## Extracted data

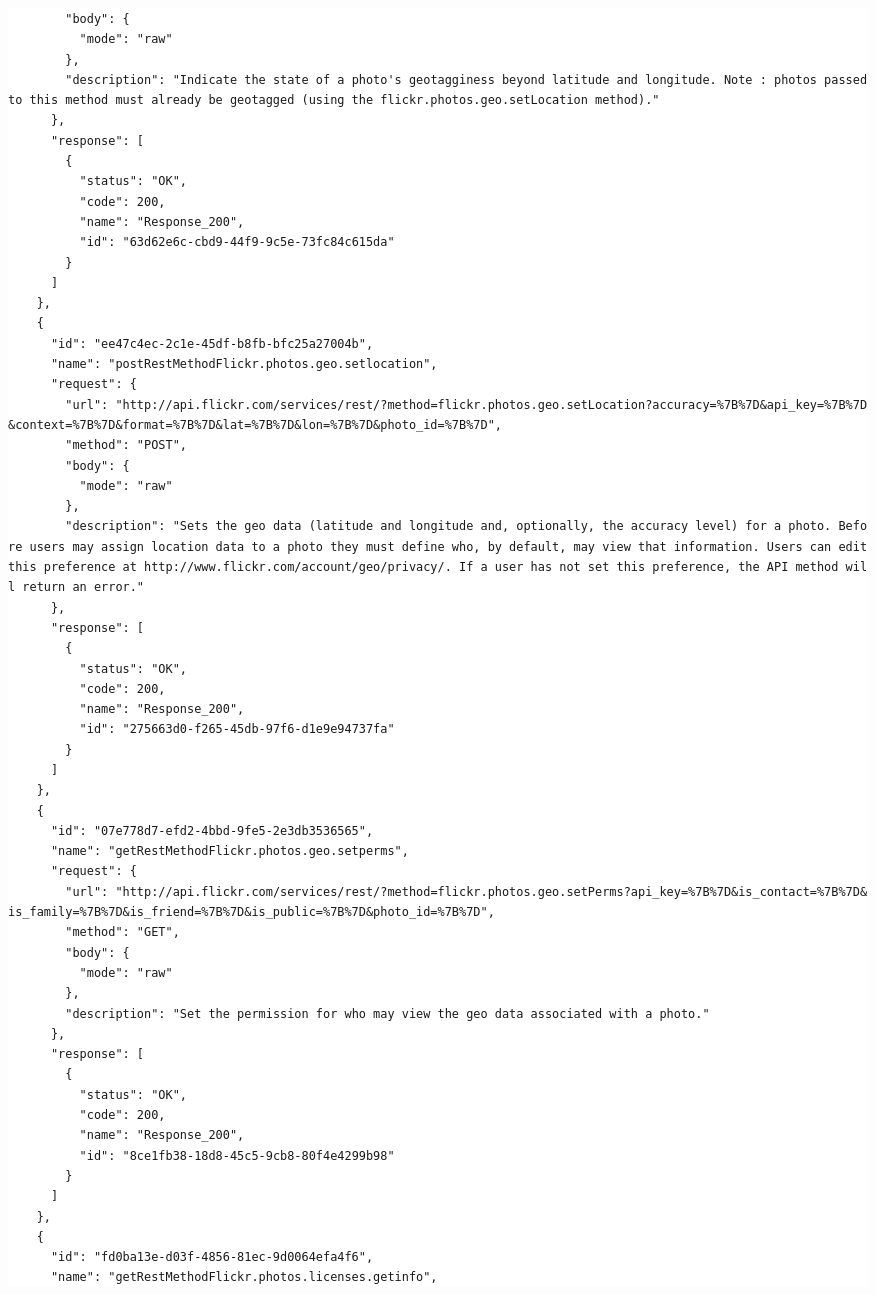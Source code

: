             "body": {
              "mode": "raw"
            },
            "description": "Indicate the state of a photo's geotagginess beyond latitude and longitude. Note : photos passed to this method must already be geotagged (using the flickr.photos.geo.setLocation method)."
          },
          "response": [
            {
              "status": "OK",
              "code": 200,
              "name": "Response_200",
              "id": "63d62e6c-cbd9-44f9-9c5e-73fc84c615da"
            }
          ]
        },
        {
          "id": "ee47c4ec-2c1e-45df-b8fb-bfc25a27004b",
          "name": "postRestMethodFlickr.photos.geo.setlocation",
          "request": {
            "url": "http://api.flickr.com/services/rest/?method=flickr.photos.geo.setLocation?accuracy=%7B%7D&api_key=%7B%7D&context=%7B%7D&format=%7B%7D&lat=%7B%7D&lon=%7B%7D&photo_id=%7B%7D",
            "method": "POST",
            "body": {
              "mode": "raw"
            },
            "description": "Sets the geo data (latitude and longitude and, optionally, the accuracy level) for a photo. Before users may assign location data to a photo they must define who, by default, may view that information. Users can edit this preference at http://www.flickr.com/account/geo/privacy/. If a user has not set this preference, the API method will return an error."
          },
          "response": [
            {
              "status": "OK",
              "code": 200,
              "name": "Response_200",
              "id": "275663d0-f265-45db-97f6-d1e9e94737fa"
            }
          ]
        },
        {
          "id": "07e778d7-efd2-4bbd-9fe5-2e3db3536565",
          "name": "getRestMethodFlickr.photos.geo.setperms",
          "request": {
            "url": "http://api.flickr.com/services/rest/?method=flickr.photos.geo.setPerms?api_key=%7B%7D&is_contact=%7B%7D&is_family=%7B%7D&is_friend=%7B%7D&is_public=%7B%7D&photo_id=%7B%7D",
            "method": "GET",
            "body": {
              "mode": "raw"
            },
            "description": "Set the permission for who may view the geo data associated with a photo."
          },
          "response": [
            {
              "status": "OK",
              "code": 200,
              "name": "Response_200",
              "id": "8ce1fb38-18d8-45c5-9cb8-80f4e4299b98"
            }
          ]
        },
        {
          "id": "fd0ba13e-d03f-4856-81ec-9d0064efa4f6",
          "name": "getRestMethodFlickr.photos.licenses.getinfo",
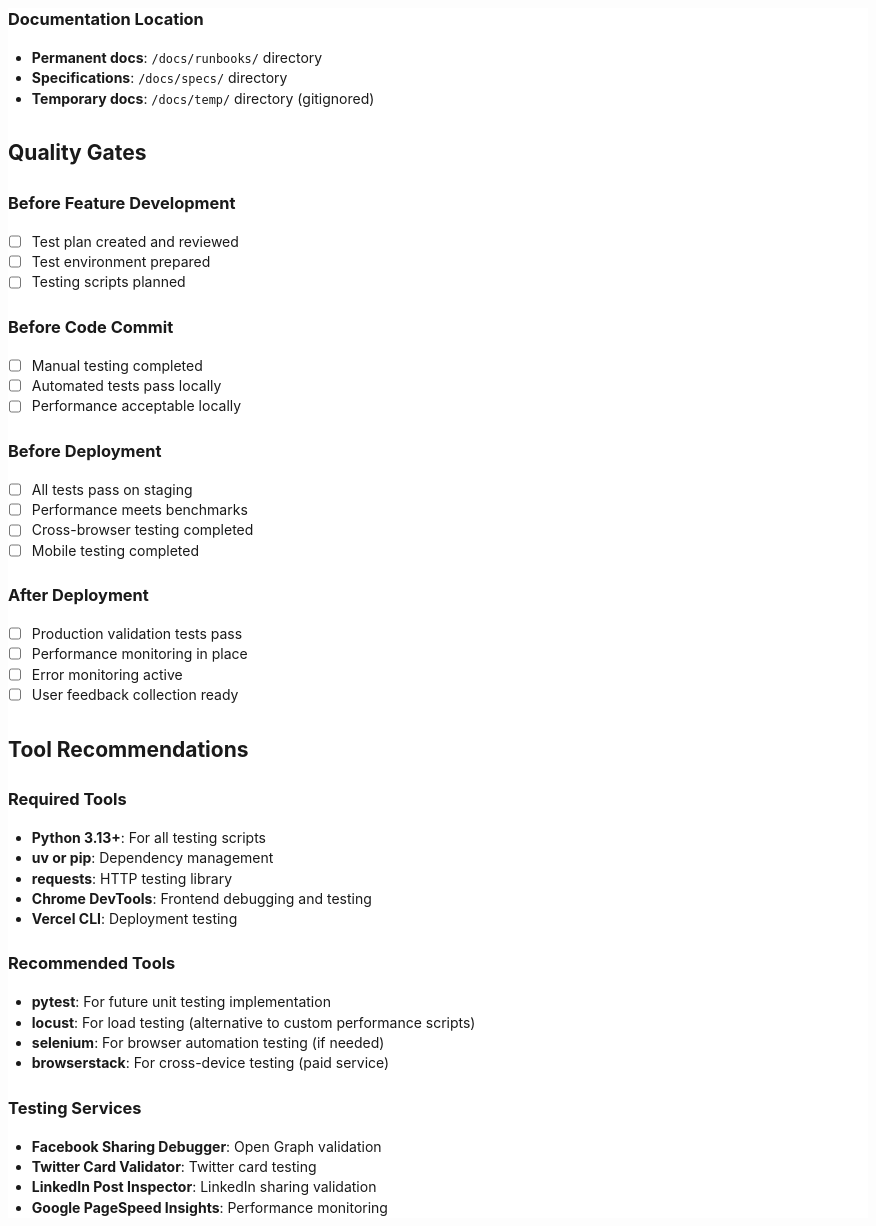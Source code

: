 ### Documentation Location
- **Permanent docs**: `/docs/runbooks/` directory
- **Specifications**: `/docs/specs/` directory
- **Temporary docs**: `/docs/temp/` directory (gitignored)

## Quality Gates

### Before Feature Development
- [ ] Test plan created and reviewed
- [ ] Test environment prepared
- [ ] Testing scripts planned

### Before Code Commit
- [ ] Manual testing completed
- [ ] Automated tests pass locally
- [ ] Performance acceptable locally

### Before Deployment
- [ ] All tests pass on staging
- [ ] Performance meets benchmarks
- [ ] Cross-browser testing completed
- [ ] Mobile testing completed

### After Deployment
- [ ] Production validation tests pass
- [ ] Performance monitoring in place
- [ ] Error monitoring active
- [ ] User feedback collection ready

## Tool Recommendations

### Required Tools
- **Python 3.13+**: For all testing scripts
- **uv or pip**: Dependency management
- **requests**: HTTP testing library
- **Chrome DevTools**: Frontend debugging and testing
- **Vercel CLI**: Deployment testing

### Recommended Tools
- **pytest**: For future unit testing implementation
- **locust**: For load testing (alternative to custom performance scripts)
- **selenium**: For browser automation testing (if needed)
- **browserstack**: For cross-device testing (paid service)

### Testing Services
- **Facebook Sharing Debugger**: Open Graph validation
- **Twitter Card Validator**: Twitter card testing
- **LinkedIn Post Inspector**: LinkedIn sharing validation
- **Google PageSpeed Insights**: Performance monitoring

## Task goal
Leave every image out when you return the material above word for word.

## Answer space
Source code

:             "body": {
              "mode": "raw"
            },
            "description": "Indicate the state of a photo's geotagginess beyond latitude and longitude. Note : photos passed to this method must already be geotagged (using the flickr.photos.geo.setLocation method)."
          },
          "response": [
            {
              "status": "OK",
              "code": 200,
              "name": "Response_200",
              "id": "63d62e6c-cbd9-44f9-9c5e-73fc84c615da"
            }
          ]
        },
        {
          "id": "ee47c4ec-2c1e-45df-b8fb-bfc25a27004b",
          "name": "postRestMethodFlickr.photos.geo.setlocation",
          "request": {
            "url": "http://api.flickr.com/services/rest/?method=flickr.photos.geo.setLocation?accuracy=%7B%7D&api_key=%7B%7D&context=%7B%7D&format=%7B%7D&lat=%7B%7D&lon=%7B%7D&photo_id=%7B%7D",
            "method": "POST",
            "body": {
              "mode": "raw"
            },
            "description": "Sets the geo data (latitude and longitude and, optionally, the accuracy level) for a photo. Before users may assign location data to a photo they must define who, by default, may view that information. Users can edit this preference at http://www.flickr.com/account/geo/privacy/. If a user has not set this preference, the API method will return an error."
          },
          "response": [
            {
              "status": "OK",
              "code": 200,
              "name": "Response_200",
              "id": "275663d0-f265-45db-97f6-d1e9e94737fa"
            }
          ]
        },
        {
          "id": "07e778d7-efd2-4bbd-9fe5-2e3db3536565",
          "name": "getRestMethodFlickr.photos.geo.setperms",
          "request": {
            "url": "http://api.flickr.com/services/rest/?method=flickr.photos.geo.setPerms?api_key=%7B%7D&is_contact=%7B%7D&is_family=%7B%7D&is_friend=%7B%7D&is_public=%7B%7D&photo_id=%7B%7D",
            "method": "GET",
            "body": {
              "mode": "raw"
            },
            "description": "Set the permission for who may view the geo data associated with a photo."
          },
          "response": [
            {
              "status": "OK",
              "code": 200,
              "name": "Response_200",
              "id": "8ce1fb38-18d8-45c5-9cb8-80f4e4299b98"
            }
          ]
        },
        {
          "id": "fd0ba13e-d03f-4856-81ec-9d0064efa4f6",
          "name": "getRestMethodFlickr.photos.licenses.getinfo",
Source code

: ### Documentation Location
- **Permanent docs**: `/docs/runbooks/` directory
- **Specifications**: `/docs/specs/` directory
- **Temporary docs**: `/docs/temp/` directory (gitignored)

## Quality Gates

### Before Feature Development
- [ ] Test plan created and reviewed
- [ ] Test environment prepared
- [ ] Testing scripts planned

### Before Code Commit
- [ ] Manual testing completed
- [ ] Automated tests pass locally
- [ ] Performance acceptable locally

### Before Deployment
- [ ] All tests pass on staging
- [ ] Performance meets benchmarks
- [ ] Cross-browser testing completed
- [ ] Mobile testing completed

### After Deployment
- [ ] Production validation tests pass
- [ ] Performance monitoring in place
- [ ] Error monitoring active
- [ ] User feedback collection ready

## Tool Recommendations

### Required Tools
- **Python 3.13+**: For all testing scripts
- **uv or pip**: Dependency management
- **requests**: HTTP testing library
- **Chrome DevTools**: Frontend debugging and testing
- **Vercel CLI**: Deployment testing

### Recommended Tools
- **pytest**: For future unit testing implementation
- **locust**: For load testing (alternative to custom performance scripts)
- **selenium**: For browser automation testing (if needed)
- **browserstack**: For cross-device testing (paid service)

### Testing Services
- **Facebook Sharing Debugger**: Open Graph validation
- **Twitter Card Validator**: Twitter card testing
- **LinkedIn Post Inspector**: LinkedIn sharing validation
- **Google PageSpeed Insights**: Performance monitoring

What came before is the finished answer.